Somebody want to explain this to me? Here’s the headline from the Times Argus yesterday:
Douglas budget makes cuts, proposes no new taxes
Here’s from the Rutland Herald:
Reductions, no new taxes for $150M state budget hole
Blazing message for all to see. Douglas is holding the line on taxes. Even the casual passersby got the message from the stacks in the stores. Too bad it’s complete crap.
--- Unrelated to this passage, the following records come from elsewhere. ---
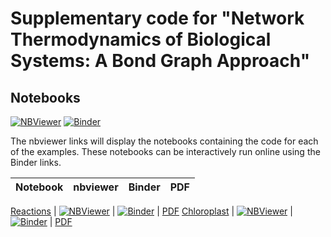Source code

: # Supplementary code for "Network Thermodynamics of Biological Systems: A Bond Graph  Approach"

## Notebooks
[![NBViewer](https://github.com/jupyter/design/blob/master/logos/Badges/nbviewer_badge.svg)](https://nbviewer.jupyter.org/github/gawthrop/GawPan22/tree/main/) [![Binder](https://mybinder.org/badge_logo.svg)](https://mybinder.org/v2/gh/gawthrop/GawPan22/main)

The nbviewer links will display the notebooks containing the code for each of the examples. These notebooks can be interactively run online using the Binder links.

Notebook | nbviewer | Binder | PDF
--- | --- | --- | ---
[Reactions](https://github.com/gawthrop/GawPan22/blob/main/Reactions.ipynb)
| [![NBViewer](https://github.com/jupyter/design/blob/master/logos/Badges/nbviewer_badge.svg)](https://nbviewer.jupyter.org/github/gawthrop/GawPan22/blob/main/Reactions.ipynb) | [![Binder](https://mybinder.org/badge_logo.svg)](https://mybinder.org/v2/gh/gawthrop/GawPan22/main?filepath=Reactions.ipynb) | [PDF](https://github.com/gawthrop/GawPan22/blob/main/Reactions.pdf)
[Chloroplast](https://github.com/gawthrop/GawPan22/blob/main/Chloroplast.ipynb) | [![NBViewer](https://github.com/jupyter/design/blob/master/logos/Badges/nbviewer_badge.svg)](https://nbviewer.jupyter.org/github/gawthrop/GawPan22/blob/main/Chloroplast.ipynb) | [![Binder](https://mybinder.org/badge_logo.svg)](https://mybinder.org/v2/gh/gawthrop/GawPan22/main?filepath=Chloroplast.ipynb) | [PDF](https://github.com/gawthrop/GawPan22/blob/main/Chloroplast.pdf)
What’s the truth? For that, you have to turn to the editorial page of the Herald/Argus (for a very solid piece, BTW):
It is also noteworthy that as (Governor Douglas) holds the line on new taxes on the wealthy, he has asked middle-income taxpayers to pay higher property taxes. He would achieve this by raising the percentage of income that could be tapped for school property taxes for households earning between $60,000 and $90,000.
Bizarre. Do these folks talk to each other?
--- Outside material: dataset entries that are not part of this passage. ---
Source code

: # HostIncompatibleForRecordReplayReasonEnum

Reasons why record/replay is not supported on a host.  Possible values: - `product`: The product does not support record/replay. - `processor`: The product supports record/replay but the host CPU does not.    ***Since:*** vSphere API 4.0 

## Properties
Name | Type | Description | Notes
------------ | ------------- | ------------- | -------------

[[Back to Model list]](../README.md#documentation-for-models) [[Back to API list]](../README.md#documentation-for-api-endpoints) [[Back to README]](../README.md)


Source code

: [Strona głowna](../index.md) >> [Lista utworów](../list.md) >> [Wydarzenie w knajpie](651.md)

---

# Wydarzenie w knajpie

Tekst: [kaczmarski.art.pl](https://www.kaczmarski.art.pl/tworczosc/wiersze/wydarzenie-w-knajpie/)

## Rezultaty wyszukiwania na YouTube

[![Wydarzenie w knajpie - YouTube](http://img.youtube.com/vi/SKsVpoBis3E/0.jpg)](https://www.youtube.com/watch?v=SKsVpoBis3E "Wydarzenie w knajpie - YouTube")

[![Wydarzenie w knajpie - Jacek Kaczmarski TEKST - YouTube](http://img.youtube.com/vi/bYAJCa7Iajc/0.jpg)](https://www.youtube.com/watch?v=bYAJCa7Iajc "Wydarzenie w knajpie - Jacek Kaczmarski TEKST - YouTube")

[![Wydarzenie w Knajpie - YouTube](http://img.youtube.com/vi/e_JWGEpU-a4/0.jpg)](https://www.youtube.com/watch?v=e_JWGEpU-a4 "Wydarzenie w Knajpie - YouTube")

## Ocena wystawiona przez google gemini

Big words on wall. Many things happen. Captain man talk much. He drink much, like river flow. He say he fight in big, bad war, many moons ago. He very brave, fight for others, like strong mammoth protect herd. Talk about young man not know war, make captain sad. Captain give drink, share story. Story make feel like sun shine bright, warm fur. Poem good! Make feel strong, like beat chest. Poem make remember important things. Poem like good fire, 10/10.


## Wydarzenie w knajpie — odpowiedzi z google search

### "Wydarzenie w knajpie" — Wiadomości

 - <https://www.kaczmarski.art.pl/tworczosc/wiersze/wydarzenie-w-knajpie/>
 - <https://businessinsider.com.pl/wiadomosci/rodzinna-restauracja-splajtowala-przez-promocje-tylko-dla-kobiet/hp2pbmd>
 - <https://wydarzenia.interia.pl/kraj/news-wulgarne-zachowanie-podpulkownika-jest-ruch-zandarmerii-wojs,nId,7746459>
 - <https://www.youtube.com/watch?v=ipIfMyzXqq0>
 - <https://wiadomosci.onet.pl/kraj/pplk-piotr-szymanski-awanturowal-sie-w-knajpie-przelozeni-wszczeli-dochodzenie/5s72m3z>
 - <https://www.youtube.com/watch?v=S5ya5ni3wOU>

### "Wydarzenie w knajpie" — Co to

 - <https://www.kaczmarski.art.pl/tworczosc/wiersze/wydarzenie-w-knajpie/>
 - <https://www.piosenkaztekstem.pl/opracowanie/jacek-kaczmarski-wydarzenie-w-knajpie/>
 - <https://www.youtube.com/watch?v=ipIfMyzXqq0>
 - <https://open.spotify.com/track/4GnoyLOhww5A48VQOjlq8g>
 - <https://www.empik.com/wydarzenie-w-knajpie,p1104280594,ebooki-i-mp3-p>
So which editor writes the headlines? I don’t know, but don’t let reporter Louis Porter off the hook. From the second paragraph of the piece:
What was not included in his tough proposed budget, drafted to fill a more than $150 million hole in next year’s spending, were any increases in broad-based taxes
Interesting qualification, “broad-based.” Thing is, it doesn’t mean anything. There’s no hard and fast definition, but I have no doubt that the term has been dutifully parroted from the Douglas administration, which in this case is BSing so brazenly (we won’t raise taxes except when we will) that we’ve passed firmly into up is down and black is white territory. Here’s Charlie Crist of Florida engaged in the same “broad-based” parsing. The St. Petersburg Times writer, rather than parroting their Governor’s line, properly called it “distortion.” At any rate, I think “middle class Vermonters” is a pretty broad category.
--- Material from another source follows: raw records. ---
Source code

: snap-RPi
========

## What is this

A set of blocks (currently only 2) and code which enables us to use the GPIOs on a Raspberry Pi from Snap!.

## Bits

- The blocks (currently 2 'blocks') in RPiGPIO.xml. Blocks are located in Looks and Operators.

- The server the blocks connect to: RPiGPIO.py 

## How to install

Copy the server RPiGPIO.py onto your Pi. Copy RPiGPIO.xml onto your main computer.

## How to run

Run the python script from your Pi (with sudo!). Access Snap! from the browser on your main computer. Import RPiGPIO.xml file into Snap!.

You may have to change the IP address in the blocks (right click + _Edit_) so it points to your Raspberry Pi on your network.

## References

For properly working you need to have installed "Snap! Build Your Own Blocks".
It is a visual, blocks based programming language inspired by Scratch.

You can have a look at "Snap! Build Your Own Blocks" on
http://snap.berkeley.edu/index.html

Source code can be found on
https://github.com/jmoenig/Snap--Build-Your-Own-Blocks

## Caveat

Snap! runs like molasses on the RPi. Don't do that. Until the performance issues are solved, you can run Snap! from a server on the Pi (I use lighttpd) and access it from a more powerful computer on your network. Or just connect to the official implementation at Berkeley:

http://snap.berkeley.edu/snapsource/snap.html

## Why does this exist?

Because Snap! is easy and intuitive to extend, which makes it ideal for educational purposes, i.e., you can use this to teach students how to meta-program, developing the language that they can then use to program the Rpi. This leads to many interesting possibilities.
So Louis Porter and the headline writer served as PR mouthpieces for the administration yesterday. It almost doesn’t matter what the rest of the piece said after those headlines and the semi-qualified restatement in the article’s opening thesis (which is not to say that the rest of the piece covers it in any meaningful way… it all reads like Douglas spin). And its not like it was a trend, here; Terri Hallenbeck’s analysis was perfectly professional. The AP wire report also made no such claim, as half of its six sentences explain the Douglas tax increase, with nary a sign of any no new taxes claim, “broad-based” or otherwise.
If the administration was trying to pass a naked untruth to a reporter as the truth, that in itself should be the news.
The Times Argus and Rutland Herald should be ashamed. “Outrageous” doesn’t begin to cover it. This goes beyond simply misplaced “advocacy journalism,” as the papers promoted an outright untruth in the service of the adminsitration’s public image.
I already had a visit to the TA building in Barre on my to-do list for today. I’m going to include the above in my visit.
Let’s hope that Shap Smith figured out the twists in Douglas’s budget.